Israel has cut Gaza’s telecommunication and internet services for a second time despite humanitarian aid agencies warning that such blackouts severely disrupt their work in an already dire situation in the war-torn Palestinian enclave.

Telecom provider Paltel reported a “complete disruption” of communications and internet services in Gaza on Wednesday morning.

The disruption comes after Israel imposed a near-complete communications blackout on Gaza from Friday to Sunday that lasted close to 36 hours.

Al Jazeera’s Hani Mahmoud, providing sporadic updates via satellite from Khan Younis, southern Gaza, said on Wednesday that the blackout sent “waves of concern and fear among people and evacuees in the southern part of Gaza who still have family members remaining in the northern part and Gaza City”.

“This blackout is very tragic for people here and an indication that something serious is going on,” he reported. The lack of communication only intensifies people’s concerns “about what’s going to happen to their relatives and loved ones”, he added.

“The difficult part is the inability to know exactly what’s going on. It becomes increasingly difficult to understand the situation in Gaza City and the northern part as Israeli tanks move to separate the north from the south.”

“The blackout also puts the work of humanitarian agencies that try to help people on the ground in jeopardy as they lose contact with their team members. Things are becoming very difficult.”

‘Potential war crimes’

Israel used the previous shutdown to “cover potential war crimes as they started their ground invasion”, said Marwa Fatafta, the Middle East and North Africa policy and advocacy manager at Access Now, a global human rights organisation.

Israel is using internet blackouts as a “warfare tactic to induce more pain on the population”, Fatafta told Al Jazeera.

Even outside the blackouts, communications in Gaza is “sporadic and unreliable”, she added, with Gaza’s G2 mobile network “crushed further” by fuel shortages and damage to infrastructure.

On Monday, US Ambassador to the United Nations Linda Thomas-Greenfield told the Security Council that the United States made clear to Israel that it was concerned about a shutdown of communications in the Gaza Strip.

“A shutdown of telecommunication imperils the lives of civilians, UN personnel and humanitarian workers and risks exacerbating the humanitarian crisis in Gaza,” she said.
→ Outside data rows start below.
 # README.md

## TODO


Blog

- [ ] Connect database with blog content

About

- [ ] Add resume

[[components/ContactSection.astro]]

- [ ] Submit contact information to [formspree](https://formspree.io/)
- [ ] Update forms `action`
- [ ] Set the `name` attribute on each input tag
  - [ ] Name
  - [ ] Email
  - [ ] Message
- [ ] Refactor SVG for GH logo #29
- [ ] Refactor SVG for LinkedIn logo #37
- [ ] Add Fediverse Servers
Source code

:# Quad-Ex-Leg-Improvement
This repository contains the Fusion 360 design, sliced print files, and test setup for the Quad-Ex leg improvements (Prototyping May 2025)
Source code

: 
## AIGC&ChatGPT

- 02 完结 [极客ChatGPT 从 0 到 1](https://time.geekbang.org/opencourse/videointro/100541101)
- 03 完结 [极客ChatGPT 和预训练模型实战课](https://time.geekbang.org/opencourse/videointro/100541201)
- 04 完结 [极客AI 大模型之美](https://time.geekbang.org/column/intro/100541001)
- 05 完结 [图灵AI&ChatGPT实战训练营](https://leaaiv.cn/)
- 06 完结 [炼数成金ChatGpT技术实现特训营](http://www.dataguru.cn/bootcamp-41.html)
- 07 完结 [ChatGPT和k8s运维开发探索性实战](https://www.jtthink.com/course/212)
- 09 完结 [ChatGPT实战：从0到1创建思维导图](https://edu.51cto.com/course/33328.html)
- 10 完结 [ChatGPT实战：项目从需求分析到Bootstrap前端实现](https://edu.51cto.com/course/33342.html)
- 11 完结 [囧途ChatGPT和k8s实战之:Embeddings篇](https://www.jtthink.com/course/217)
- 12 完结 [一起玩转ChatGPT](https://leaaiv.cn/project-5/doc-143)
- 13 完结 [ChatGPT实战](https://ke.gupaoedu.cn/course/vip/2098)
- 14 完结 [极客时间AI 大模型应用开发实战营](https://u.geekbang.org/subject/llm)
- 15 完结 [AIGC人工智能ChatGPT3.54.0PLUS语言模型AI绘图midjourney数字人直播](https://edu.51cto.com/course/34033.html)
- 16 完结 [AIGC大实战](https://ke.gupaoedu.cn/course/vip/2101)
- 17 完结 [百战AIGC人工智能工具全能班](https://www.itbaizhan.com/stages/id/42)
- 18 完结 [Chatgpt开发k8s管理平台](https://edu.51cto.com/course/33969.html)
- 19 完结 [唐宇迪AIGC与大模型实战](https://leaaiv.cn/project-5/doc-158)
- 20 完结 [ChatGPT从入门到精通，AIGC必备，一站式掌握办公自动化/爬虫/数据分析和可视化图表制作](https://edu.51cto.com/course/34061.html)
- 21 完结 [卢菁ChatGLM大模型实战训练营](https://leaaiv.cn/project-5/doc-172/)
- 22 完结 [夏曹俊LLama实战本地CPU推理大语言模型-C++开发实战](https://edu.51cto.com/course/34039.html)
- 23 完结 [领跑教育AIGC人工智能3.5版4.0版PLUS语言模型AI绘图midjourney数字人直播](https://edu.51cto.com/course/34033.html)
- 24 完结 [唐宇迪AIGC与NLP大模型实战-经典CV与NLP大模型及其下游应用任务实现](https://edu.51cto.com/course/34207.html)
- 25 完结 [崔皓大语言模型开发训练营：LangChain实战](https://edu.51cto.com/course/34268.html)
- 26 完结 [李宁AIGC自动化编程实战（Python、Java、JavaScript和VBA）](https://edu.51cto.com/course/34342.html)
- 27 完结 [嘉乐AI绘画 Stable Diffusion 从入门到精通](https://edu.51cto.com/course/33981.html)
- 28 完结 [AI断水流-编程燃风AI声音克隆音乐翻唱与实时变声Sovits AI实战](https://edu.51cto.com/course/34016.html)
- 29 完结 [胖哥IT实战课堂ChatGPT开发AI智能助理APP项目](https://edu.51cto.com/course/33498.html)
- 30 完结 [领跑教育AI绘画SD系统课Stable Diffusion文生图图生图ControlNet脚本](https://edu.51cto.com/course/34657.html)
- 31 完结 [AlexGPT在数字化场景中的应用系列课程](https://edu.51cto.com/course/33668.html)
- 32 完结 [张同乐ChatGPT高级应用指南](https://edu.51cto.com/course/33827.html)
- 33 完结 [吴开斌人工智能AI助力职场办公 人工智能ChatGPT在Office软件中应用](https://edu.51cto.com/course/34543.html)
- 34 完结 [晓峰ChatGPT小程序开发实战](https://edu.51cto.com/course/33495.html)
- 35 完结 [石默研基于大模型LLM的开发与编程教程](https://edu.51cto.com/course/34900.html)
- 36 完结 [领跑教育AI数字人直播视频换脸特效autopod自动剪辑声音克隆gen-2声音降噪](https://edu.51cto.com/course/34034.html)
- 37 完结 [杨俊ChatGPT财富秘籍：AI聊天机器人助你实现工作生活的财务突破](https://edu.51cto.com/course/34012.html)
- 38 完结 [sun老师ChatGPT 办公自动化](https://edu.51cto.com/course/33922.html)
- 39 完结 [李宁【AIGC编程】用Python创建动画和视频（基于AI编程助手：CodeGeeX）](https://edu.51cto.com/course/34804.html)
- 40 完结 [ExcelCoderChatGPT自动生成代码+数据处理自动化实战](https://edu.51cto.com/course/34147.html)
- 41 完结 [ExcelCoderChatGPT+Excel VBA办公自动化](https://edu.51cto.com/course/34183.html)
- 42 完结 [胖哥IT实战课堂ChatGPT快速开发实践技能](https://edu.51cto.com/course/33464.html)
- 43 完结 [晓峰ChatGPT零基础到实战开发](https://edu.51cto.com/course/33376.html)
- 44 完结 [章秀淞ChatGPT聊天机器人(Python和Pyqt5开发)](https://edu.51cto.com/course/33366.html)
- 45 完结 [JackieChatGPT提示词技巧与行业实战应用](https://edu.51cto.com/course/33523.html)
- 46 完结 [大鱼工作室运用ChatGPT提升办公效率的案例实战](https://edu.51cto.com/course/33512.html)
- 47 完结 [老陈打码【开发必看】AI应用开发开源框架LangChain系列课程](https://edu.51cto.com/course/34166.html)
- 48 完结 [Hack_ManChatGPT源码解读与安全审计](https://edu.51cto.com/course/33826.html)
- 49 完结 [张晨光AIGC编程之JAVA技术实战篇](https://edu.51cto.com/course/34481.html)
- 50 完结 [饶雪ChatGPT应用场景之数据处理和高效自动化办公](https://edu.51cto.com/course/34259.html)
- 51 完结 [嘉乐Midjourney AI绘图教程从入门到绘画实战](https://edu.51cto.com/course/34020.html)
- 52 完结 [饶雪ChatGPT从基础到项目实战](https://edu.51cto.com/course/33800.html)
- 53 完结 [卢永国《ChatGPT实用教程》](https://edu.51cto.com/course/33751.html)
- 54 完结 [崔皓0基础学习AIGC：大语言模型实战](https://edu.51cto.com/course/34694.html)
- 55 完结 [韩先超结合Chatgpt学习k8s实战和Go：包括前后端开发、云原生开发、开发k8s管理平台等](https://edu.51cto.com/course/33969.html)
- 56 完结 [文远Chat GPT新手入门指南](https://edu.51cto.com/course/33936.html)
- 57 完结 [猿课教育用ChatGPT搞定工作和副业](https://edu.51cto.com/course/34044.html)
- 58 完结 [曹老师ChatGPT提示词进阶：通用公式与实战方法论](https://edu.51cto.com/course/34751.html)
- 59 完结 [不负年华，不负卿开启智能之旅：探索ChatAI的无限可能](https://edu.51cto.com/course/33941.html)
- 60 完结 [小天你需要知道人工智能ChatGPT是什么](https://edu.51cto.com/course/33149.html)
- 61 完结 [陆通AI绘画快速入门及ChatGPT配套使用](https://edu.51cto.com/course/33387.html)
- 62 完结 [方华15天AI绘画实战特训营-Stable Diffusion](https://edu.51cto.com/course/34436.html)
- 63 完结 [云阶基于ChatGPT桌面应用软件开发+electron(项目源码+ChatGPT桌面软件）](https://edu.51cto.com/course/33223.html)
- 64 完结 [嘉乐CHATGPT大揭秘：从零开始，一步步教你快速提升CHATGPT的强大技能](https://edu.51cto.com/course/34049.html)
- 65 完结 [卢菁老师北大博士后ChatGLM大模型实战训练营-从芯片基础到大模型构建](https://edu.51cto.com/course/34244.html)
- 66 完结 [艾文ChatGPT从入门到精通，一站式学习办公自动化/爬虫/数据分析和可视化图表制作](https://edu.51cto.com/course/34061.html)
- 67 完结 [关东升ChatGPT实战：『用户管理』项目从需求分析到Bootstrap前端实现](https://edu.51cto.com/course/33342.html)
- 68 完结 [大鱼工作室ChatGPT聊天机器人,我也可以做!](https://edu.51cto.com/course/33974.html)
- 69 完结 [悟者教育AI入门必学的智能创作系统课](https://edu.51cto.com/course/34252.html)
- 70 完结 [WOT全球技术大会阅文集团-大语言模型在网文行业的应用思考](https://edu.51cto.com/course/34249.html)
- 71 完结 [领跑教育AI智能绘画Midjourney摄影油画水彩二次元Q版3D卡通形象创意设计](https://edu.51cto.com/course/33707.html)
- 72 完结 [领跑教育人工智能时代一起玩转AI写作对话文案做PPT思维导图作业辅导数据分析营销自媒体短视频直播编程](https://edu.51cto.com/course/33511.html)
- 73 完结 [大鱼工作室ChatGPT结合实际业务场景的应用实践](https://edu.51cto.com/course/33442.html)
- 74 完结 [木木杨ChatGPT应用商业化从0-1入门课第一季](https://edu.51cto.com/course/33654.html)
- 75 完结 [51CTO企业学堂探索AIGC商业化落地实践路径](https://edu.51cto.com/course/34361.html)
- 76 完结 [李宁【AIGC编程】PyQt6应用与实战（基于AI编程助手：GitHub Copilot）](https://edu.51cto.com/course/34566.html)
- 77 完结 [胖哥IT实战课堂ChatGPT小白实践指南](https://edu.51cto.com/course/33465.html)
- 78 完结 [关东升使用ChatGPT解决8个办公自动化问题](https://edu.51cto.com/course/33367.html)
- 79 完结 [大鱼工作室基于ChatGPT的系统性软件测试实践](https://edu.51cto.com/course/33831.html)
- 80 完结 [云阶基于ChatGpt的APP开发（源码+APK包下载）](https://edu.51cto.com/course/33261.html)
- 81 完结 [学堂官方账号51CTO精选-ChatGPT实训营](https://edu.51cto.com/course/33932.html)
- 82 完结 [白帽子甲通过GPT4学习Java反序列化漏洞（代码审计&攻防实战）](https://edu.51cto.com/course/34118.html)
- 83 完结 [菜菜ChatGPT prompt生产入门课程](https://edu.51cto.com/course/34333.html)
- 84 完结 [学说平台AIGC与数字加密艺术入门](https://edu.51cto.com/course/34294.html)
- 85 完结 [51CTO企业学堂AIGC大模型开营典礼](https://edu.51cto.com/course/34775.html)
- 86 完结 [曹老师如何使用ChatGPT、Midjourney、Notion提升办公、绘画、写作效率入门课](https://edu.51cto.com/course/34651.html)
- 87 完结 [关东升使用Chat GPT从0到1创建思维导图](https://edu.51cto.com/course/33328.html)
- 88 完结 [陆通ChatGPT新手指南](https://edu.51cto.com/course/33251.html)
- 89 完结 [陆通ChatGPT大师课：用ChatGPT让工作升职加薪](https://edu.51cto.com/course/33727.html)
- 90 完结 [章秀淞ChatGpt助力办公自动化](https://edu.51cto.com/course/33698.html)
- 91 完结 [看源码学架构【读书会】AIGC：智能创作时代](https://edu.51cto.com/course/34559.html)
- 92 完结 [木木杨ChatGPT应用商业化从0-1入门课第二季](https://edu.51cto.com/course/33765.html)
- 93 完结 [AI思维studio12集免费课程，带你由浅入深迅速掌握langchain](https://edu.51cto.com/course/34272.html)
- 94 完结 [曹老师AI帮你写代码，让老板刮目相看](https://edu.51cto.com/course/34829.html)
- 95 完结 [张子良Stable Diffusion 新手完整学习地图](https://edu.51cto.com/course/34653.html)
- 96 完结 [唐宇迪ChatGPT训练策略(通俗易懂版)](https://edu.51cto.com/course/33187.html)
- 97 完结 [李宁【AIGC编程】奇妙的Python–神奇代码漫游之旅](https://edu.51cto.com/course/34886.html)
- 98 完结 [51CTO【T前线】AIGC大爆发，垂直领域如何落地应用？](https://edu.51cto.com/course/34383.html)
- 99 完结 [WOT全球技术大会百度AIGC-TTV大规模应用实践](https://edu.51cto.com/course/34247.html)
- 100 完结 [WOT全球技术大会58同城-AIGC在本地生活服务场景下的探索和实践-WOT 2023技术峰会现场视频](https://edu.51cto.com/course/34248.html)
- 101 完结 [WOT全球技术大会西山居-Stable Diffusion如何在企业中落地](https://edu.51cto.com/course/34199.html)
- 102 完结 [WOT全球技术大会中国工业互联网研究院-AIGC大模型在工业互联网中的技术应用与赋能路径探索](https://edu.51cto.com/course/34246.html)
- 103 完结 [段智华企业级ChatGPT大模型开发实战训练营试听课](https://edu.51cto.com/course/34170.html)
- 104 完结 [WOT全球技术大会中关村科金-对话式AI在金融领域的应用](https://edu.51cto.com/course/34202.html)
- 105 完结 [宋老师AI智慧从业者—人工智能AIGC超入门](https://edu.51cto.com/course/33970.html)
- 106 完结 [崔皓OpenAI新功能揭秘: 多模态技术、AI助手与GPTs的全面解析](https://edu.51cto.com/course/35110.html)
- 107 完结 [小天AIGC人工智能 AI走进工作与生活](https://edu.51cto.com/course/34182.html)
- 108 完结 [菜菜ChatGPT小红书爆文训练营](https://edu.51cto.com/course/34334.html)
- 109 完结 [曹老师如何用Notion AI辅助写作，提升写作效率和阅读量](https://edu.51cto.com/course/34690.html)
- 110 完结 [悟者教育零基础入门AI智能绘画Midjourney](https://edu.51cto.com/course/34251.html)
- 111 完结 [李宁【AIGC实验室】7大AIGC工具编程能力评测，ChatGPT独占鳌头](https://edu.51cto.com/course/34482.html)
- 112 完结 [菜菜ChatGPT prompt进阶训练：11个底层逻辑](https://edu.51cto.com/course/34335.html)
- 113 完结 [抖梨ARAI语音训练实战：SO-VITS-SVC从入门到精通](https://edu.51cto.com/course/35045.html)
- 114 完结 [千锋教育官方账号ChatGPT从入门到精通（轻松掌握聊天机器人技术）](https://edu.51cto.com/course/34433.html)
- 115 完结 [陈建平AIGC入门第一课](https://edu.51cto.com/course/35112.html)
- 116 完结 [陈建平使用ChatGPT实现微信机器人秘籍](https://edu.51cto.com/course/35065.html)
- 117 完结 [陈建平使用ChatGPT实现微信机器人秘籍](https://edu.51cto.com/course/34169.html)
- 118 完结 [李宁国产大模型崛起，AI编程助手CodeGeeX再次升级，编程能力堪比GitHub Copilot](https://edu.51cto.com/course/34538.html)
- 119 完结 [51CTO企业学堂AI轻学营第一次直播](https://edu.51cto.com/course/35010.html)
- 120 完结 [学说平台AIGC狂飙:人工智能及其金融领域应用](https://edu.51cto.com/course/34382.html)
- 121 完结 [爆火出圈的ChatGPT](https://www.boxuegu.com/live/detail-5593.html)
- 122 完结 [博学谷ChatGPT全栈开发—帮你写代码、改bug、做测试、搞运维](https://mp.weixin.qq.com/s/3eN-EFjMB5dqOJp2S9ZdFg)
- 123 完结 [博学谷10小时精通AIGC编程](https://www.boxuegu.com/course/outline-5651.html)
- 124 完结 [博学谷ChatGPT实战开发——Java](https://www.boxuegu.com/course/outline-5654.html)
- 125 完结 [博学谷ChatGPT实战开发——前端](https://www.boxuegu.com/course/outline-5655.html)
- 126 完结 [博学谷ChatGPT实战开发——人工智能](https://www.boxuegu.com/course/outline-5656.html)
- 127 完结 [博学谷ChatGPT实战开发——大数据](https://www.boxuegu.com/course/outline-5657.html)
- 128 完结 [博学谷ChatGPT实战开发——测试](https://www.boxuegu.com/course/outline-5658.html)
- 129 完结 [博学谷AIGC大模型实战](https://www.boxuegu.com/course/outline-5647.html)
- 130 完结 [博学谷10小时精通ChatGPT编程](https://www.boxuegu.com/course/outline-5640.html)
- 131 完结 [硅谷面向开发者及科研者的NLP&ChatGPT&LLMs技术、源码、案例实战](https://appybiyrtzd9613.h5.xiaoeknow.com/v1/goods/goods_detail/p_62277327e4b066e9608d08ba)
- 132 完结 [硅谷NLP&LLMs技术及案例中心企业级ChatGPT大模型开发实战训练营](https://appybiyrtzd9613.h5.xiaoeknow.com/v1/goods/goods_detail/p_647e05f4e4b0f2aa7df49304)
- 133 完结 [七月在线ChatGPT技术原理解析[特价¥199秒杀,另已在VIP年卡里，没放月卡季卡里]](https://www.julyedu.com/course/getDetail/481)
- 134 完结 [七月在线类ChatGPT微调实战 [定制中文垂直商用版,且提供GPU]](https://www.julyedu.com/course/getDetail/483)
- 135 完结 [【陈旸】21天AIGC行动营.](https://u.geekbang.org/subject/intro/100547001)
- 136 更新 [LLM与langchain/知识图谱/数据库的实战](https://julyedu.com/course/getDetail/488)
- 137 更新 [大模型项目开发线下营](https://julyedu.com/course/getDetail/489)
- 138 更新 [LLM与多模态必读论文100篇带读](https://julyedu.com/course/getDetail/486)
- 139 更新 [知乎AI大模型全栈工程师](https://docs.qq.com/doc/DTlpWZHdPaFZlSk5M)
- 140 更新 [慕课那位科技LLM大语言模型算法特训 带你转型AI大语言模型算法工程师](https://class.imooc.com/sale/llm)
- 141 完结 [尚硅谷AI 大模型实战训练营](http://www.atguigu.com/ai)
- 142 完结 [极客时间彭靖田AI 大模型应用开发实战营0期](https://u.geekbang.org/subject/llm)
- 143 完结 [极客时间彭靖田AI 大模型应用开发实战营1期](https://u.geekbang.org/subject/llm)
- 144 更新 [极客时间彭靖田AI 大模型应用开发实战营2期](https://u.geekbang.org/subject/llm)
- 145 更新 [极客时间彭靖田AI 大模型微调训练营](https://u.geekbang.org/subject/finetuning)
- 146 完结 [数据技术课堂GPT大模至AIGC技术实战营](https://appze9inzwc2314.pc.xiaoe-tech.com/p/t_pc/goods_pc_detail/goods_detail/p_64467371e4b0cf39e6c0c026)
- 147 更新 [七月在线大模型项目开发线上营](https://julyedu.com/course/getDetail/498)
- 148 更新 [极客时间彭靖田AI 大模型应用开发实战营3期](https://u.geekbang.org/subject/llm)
During the previous blackout, Israel’s chief military spokesperson declined to say whether Israel was behind it but said it would do whatever needed to protect its forces.

Asked whether Israel had knocked out mobile services at the start of the ground offensive that began on Friday night, Rear Admiral Daniel Hagari said: “We do what we have to do to secure our forces for as long as we must, temporary or permanent, as much as we need to and we will not say anything further about that.”

On Saturday, Elon Musk said he would offer his Starlink satellite internet service to “internationally recognised aid organisations” in Gaza, prompting protests by Israel.

“Hamas will use it for terrorist activities,” Israel’s Communications Minister Shlomo Karhi said on X, referring to the group that rules Gaza.

“Perhaps Musk would be willing to condition it with the release of our abducted babies, sons, daughters, elderly people. All of them! By then, my office will cut any ties with Starlink.”